Notable cases: Tatel has written several opinions that have gone on to become blockbusters at the Supreme Court, including an important test of the Voting Rights Act heard just last week. Tatel wrote 161 pages for a unanimous panel, upholding Section 5 of the act from a constitutional challenge. The Supreme Court has yet to decide that case. In 2005, he voted to uphold a lower court’s contempt decision against New York Times reporter Judith Miller, finding the grand jury’s need for Miller’s testimony outweighed the burden of disclosure on newsgathering. He wrote, “[J]ust as attorney-client communications ‘made for the purpose of getting advice for the commission of a fraud or crime’ serve no public interest and receive no privilege … neither should courts protect sources whose leaks harm national security while providing minimal benefit to public debate.” In a landmark environmental case from 2005, Tatel’s dissent was vindicated when the Supreme Court found that the EPA had failed to comply with the mandate of the Clean Air Act when it refused to regulate greenhouse gas emissions. In 2003, Tatel also dissented in an important war on terror case when he sided with those seeking, though a FOIA request, the names of post-9/11 detainees and their attorneys. Tatel, dissenting from the majority’s opinion denying the request, wrote that the “court’s uncritical deference to the government’s vague, poorly explained arguments for withholding [information] as well as its willingness to fill in the factual and logical gaps in the government’s case, eviscerates both FOIA itself and the principles of openness in government that FOIA embodies.” (Disclosure: Tatel is an acquaitance of Dahlia Lithwick’s.)

Lisa Madigan, 42, is a rising star in Illinois politics, a friend and former colleague of Barack Obama’s from the Illinois state Senate, and the current attorney general of the state.

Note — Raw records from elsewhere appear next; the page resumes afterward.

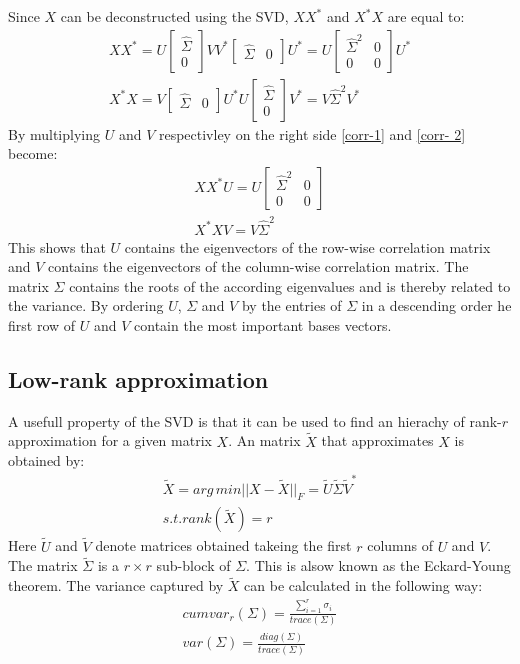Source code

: Since \(X\) can be deconstructed using the SVD, \(XX^{*}\) and \(X^{*}X\) are equal to:
\begin{gather}
XX^{*} = U\begin{bmatrix}
\hat{\Sigma} \\
0
\end{bmatrix}VV^{*}\begin{bmatrix}
\hat{\Sigma} & 0
\end{bmatrix}U^{*} = U \begin{bmatrix}
\hat{\Sigma}^{2} & 0 \\
0 & 0
\end{bmatrix} U^{*} \label{corr-1}\\
X^{*}X = V \begin{bmatrix}
\hat{\Sigma} & 0
\end{bmatrix} U^{*}U \begin{bmatrix}
\hat{\Sigma} \\
0
\end{bmatrix} V^{*} = V\hat{\Sigma}^{2}V^{*} \label{corr- 2}
\end{gather}
By multiplying \(U\) and \(V\) respectivley on the right side \ref{corr-1} and \ref{corr- 2} become:
\begin{gather}
XX^{*}U = U \begin{bmatrix}
\hat{\Sigma}^{2} & 0 \\
0 & 0
\end{bmatrix} \\
X^{*}XV = V\hat{\Sigma}^{2}
\end{gather}
This shows that \(U\) contains the eigenvectors of the row-wise correlation matrix and \(V\) contains the eigenvectors of the column-wise correlation matrix.
The matrix \(\Sigma\) contains the roots of the according eigenvalues and is thereby related to the variance.
By ordering \(U\), \(\Sigma\) and \(V\) by the entries of \(\Sigma\) in a descending order he first row of \(U\) and \(V\) contain the most important bases vectors. \cite{brunton_kutz_2019}

\subsection{Low-rank approximation}
A usefull property of the SVD is that it can be used to find an hierachy of rank-\(r\) approximation for a given matrix \(X\).
An matrix \(\tilde{X}\) that approximates \(X\) is obtained by:
\begin{gather}
\tilde{X} = arg\,min ||X - \tilde{X}||_F = \tilde{U}\tilde{\Sigma}\tilde{V}^{*}	\\
s.t. rank(\tilde{X}) = r
\end{gather}	
Here  \(\tilde{U}\) and \(\tilde{V}\) denote matrices obtained takeing the first \(r\) columns of \(U\) and \(V\). The matrix \(\tilde{\Sigma}\) is a \(r \times r\) sub-block of \(\Sigma\).
This is alsow known as the Eckard-Young theorem.
The variance captured by \(\tilde{X}\) can be calculated in the following way:
\begin{gather}
cumvar_{r}(\Sigma) = \frac{\sum_{i = 1}^{r} \sigma_i}{trace(\Sigma)} \label{cum-var-r} \\
var(\Sigma) = \frac{diag(\Sigma)}{trace(\Sigma)} \label{var-sig}
\end{gather}
\cite{brunton_kutz_2019}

She is said to be considering a run for governor, and the New York Times named her among a roster of down-the-road candidates for the first female president.

Consider this for Madigan’s column: She successfully argued a case before the Supreme Court, the first attorney general to personally do so in 25 years—while seven months pregnant. The case, Illinois v. Caballes, gave police the authority to use drug-sniffing dogs on the outside of a stopped vehicle without a warrant or reason to suspect possession.

As Law.com notes, Madigan has other serious law-and-order bona fides, such as advocating for stricter supervision and registration of sex offenders, stronger methamphetamine laws, and scrutiny of the state’s gaming industry. Prior to joining the state senate, Madigan specialized in employment law at a Chicago firm and as attorney general filed an amicus brief in support of the University of Michigan’s affirmative action policy in Grutter v. Bollinger. She also challenged former Illinois Gov. George Ryan’s commutation of 32 death row inmates on legal grounds—and lost—and recently came under fire for not aggressively investigating 25 cases relating to a Chicago police commander accused of torture.

Like Obama, Madigan has a background in community organizing. She also taught young women in South Africa during apartheid.

Harold Koh, 54, was the dean of Yale Law School until March, when he stepped down after being tapped to serve as Hillary Clinton’s chief legal adviser at the State Department, a position for which he has yet to be confirmed. He is a star human rights litigator who forced the federal courts to grant rights to Haitian refugees held at Guantanamo Bay in the mid-1990s, though the Supreme Court eventually backed the government’s policy of returning the refugees to Haiti without asylum hearings. From 1998 to 2001, Koh served as President Bill Clinton’s assistant secretary of state for human rights.

Before joining the faculty at Yale, in the 1980s Koh practiced law at Covington & Burling and worked in the Reagan Justice Department, in the Office of Legal Counsel. He clerked on the Supreme Court for Justice Harry Blackmun. His family came to the United States in the 1950s, when Koh’s father was South Korea’s minister to the United States, and chose to stay here after South Korea’s 1961 coup.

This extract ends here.